Measurement Systems
We use measurements to understand and control our parts and processes. Our measurements are never exact. It is critical, therefore, to understand, quantify, and control the errors introduced by the measurement system itself. Excessive gage Variation (i.e. poor gage R&R) makes it very difficult to see (and control) what is really happening within a process.

The amount of potential error in the measurement is statistically quantified through a Gage R&R study. The result of a gage R&R study is a comparison of the variation in the measurement system compared to the specification and the corresponding percentage of the tolerance consumed by measurement system variation.

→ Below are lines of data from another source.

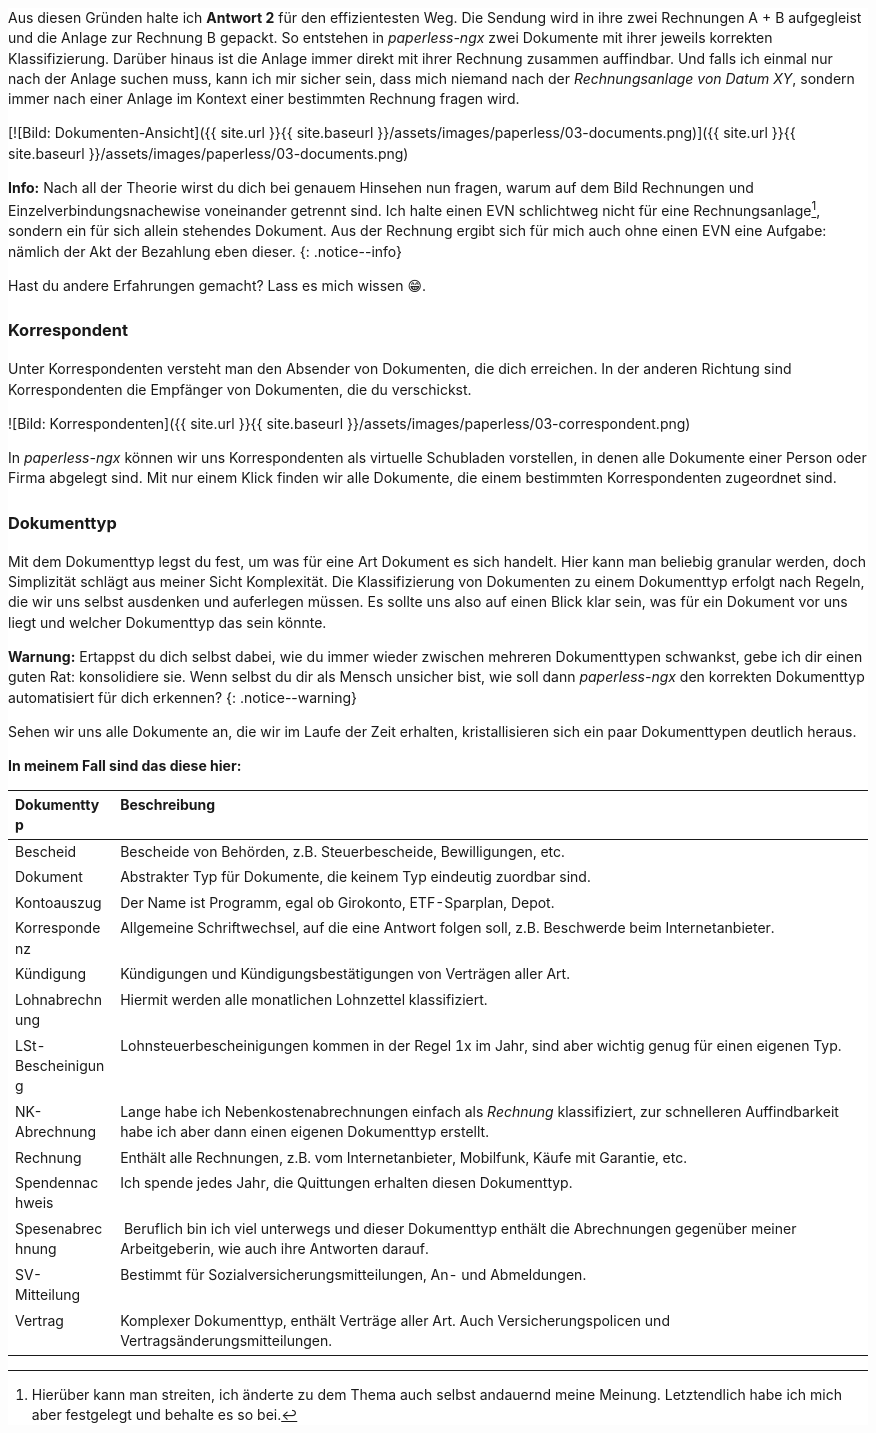 Aus diesen Gründen halte ich **Antwort 2** für den effizientesten Weg. Die Sendung wird in ihre zwei Rechnungen A + B aufgegleist und die Anlage zur Rechnung B gepackt. So entstehen in *paperless-ngx* zwei Dokumente mit ihrer jeweils korrekten Klassifizierung. Darüber hinaus ist die Anlage immer direkt mit ihrer Rechnung zusammen auffindbar. Und falls ich einmal nur nach der Anlage suchen muss, kann ich mir sicher sein, dass mich niemand nach der *Rechnungsanlage von Datum XY*, sondern immer nach einer Anlage im Kontext einer bestimmten Rechnung fragen wird.

[![Bild: Dokumenten-Ansicht]({{ site.url }}{{ site.baseurl }}/assets/images/paperless/03-documents.png)]({{ site.url }}{{ site.baseurl }}/assets/images/paperless/03-documents.png)

**Info:** Nach all der Theorie wirst du dich bei genauem Hinsehen nun fragen, warum auf dem Bild Rechnungen und Einzelverbindungsnachewise voneinander getrennt sind. Ich halte einen EVN schlichtweg nicht für eine Rechnungsanlage[^2], sondern ein für sich allein stehendes Dokument. Aus der Rechnung ergibt sich für mich auch ohne einen EVN eine Aufgabe: nämlich der Akt der Bezahlung eben dieser.
{:  .notice--info}

[^2]: Hierüber kann man streiten, ich änderte zu dem Thema auch selbst andauernd meine Meinung. Letztendlich habe ich mich aber festgelegt und behalte es so bei.

Hast du andere Erfahrungen gemacht? Lass es mich wissen :grin:.

### Korrespondent

Unter Korrespondenten versteht man den Absender von Dokumenten, die dich erreichen. In der anderen Richtung sind Korrespondenten die Empfänger von Dokumenten, die du verschickst.

![Bild: Korrespondenten]({{ site.url }}{{ site.baseurl }}/assets/images/paperless/03-correspondent.png)

In *paperless-ngx* können wir uns Korrespondenten als virtuelle Schubladen vorstellen, in denen alle Dokumente einer Person oder Firma abgelegt sind. Mit nur einem Klick finden wir alle Dokumente, die einem bestimmten Korrespondenten zugeordnet sind.

### Dokumenttyp

Mit dem Dokumenttyp legst du fest, um was für eine Art Dokument es sich handelt. Hier kann man beliebig granular werden, doch Simplizität schlägt aus meiner Sicht Komplexität. Die Klassifizierung von Dokumenten zu einem Dokumenttyp erfolgt nach Regeln, die wir uns selbst ausdenken und auferlegen müssen. Es sollte uns also auf einen Blick klar sein, was für ein Dokument vor uns liegt und welcher Dokumenttyp das sein könnte.

**Warnung:** Ertappst du dich selbst dabei, wie du immer wieder zwischen mehreren Dokumenttypen schwankst, gebe ich dir einen guten Rat: konsolidiere sie. Wenn selbst du dir als Mensch unsicher bist, wie soll dann *paperless-ngx* den korrekten Dokumenttyp automatisiert für dich erkennen?
{:  .notice--warning}

Sehen wir uns alle Dokumente an, die wir im Laufe der Zeit erhalten, kristallisieren sich ein paar Dokumenttypen deutlich heraus.

**In meinem Fall sind das diese hier:**

Dokumenttyp | Beschreibung
:-------- |:--------
Bescheid | Bescheide von Behörden, z.B. Steuerbescheide, Bewilligungen, etc.
Dokument | Abstrakter Typ für Dokumente, die keinem Typ eindeutig zuordbar sind.
Kontoauszug | Der Name ist Programm, egal ob Girokonto, ETF-Sparplan, Depot.
Korrespondenz | Allgemeine Schriftwechsel, auf die eine Antwort folgen soll, z.B. Beschwerde beim Internetanbieter.
Kündigung | Kündigungen und Kündigungsbestätigungen von Verträgen aller Art.
Lohnabrechnung | Hiermit werden alle monatlichen Lohnzettel klassifiziert.
LSt-Bescheinigung | Lohnsteuerbescheinigungen kommen in der Regel 1x im Jahr, sind aber wichtig genug für einen eigenen Typ.
NK-Abrechnung | Lange habe ich Nebenkostenabrechnungen einfach als *Rechnung* klassifiziert, zur schnelleren Auffindbarkeit habe ich aber dann einen eigenen Dokumenttyp erstellt.
Rechnung | Enthält alle Rechnungen, z.B. vom Internetanbieter, Mobilfunk, Käufe mit Garantie, etc.
Spendennachweis | Ich spende jedes Jahr, die Quittungen erhalten diesen Dokumenttyp.
Spesenabrechnung | Beruflich bin ich viel unterwegs und dieser Dokumenttyp enthält die Abrechnungen gegenüber meiner Arbeitgeberin, wie auch ihre Antworten darauf.
SV-Mitteilung | Bestimmt für Sozialversicherungsmitteilungen, An- und Abmeldungen.
Vertrag | Komplexer Dokumenttyp, enthält Verträge aller Art. Auch Versicherungspolicen und Vertragsänderungsmitteilungen.

[^1]: Seit *paperless-ngx* v2.2.0 gibt es logische Dokumentenverknüpfungen, womit sich Dokumente verbinden lassen. Dies hat Stand 02.01.2024 jedoch weder eine Auswirkung auf die Qualität der Suchergebnisse, noch eine Visualisierung im UI.
[^3]: Mit der [PyPaperless](https://github.com/tb1337/paperless-api) Python Library habe ich kleinere Workflows erstellt, die meine Klassifizierungs-Regeln überwachen.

    Repeatability refers to the variation present when one person measures the same part several times with the same gage.
    Reproducibility is the variation resulting from different operators measuring the same parts with the same gage.
If Repeatability is large compared to Reproducibility, some of the reasons may be:
  • Instrument needs maintenance
  • The clamping or location for the gaging needs improvement
  • There is excessive with-in part variation (tapered bores, surface which are not flat, etc)
  • The Gage/Fixture should be re-designed to be more rigid.
  • If Reproducibility is large compared with Repeatability, some of the reasons may be:

  • The appraisers need to be better trained on how to use and read the gage instrument
  • The gage is hard to read
  • Fixturing to obtain more consistent measurement process are needed.
  • Gage R&R:

  • R&R of less than 20% - Measurement System Acceptable
  • R&R 20% to 30% - Measurement System May Be Acceptable. Make your decision based on the classification of characteristics , operator training issues, hardware application, part-to-part variation, customer input, realistic tolerancing, etc. Do not automatically assume that a new measurement system is needed.
  • R&R over 30% - Measurement System Unacceptable. Find the problem and remove the root cause. Evaluate other measurement systems after attempting to correct the current system.
  • Number of Distinct Categories:

  • The number of distinct Categories is another indicator of the measurement systems capability. An acceptable system should have a minimum of 5 distinct categories. This indicates that the measurement system is able to divide the data into 5 or more groups and it can tell the difference between parts falling into one of those groups.
  • Variable Gauge R & R
    Study Format
  • 4 operators, 20-Samples, 4 trials
  • Method The provided data was processed using the MINITAB computer software.

    The data provided appears to follow a normal distribution, with a mean of 9.613 and a standard deviation of 0.05199.

    The X bar and R chart for Operator #1 shows a few points that appear to be out of control. The X bar chart depicts a downward trend. However, the R chart is quite consistent. This may be an indication that the operator is using the measuring device correctly, but it is not taking accurate measurements.

    Besides point 5, this operatorís measurements seem to be a very stable and in-control. Operator #2 seems to be taking very accurate and precise data with his/her vernier calipers. Point 5 lies well about the upper control limit on the R chart and perhaps it should be investigated why this point lies so far off.

    The data from Operator #3 appears to have some trends in variability, but mainly in-control. Point 11 seems out of the ordinary and perhaps actions should be taken to see the cause of this widespread variability. The X bar chart shows a slight cyclic pattern to it. This may be due to factors such as changes in temperature or operator fatigue.

    The X bar chart for Operator #4 depicts an upward shift in the process level. The R chart, on the other hand, is quite consistent. This may lead us to believe that the operator is using the calipers correctly, but something may be changing with the caliper that is causing the measurements to change.

    Gage R&R Study - XBar/R Method
    A close look at the X double bar chart for all operators shows that operator 1 had a lot of out of control data near the end of his run compared to the other three operators. This may be due to operator fatigue or perhaps machine tool wear. From this X double bar chart, it appears that there is quite a bit of variability in the measurements taken between operators. From the output data for our study, 62.22% of the variability was from Repeatability, whereas only 24.60% was from reproducibility. What this indicates is that the variability caused by the gauge itself is greater than variability due to different operators using the gauge. This is a very good indication that a new measuring device is desperately needed.
    ANOVA: measurement versus product, operator
    The variance due to reproducibility is the sum of the operator variance and the product*operator variance (0.00053 + 0.00065). The repeatability variance is listed as the Error variability (0.00163). This ANOVA output displays that the repeatability variance is higher than the reproducibility variance. This again indicates that the gauge is causing more variance in our process than the operator.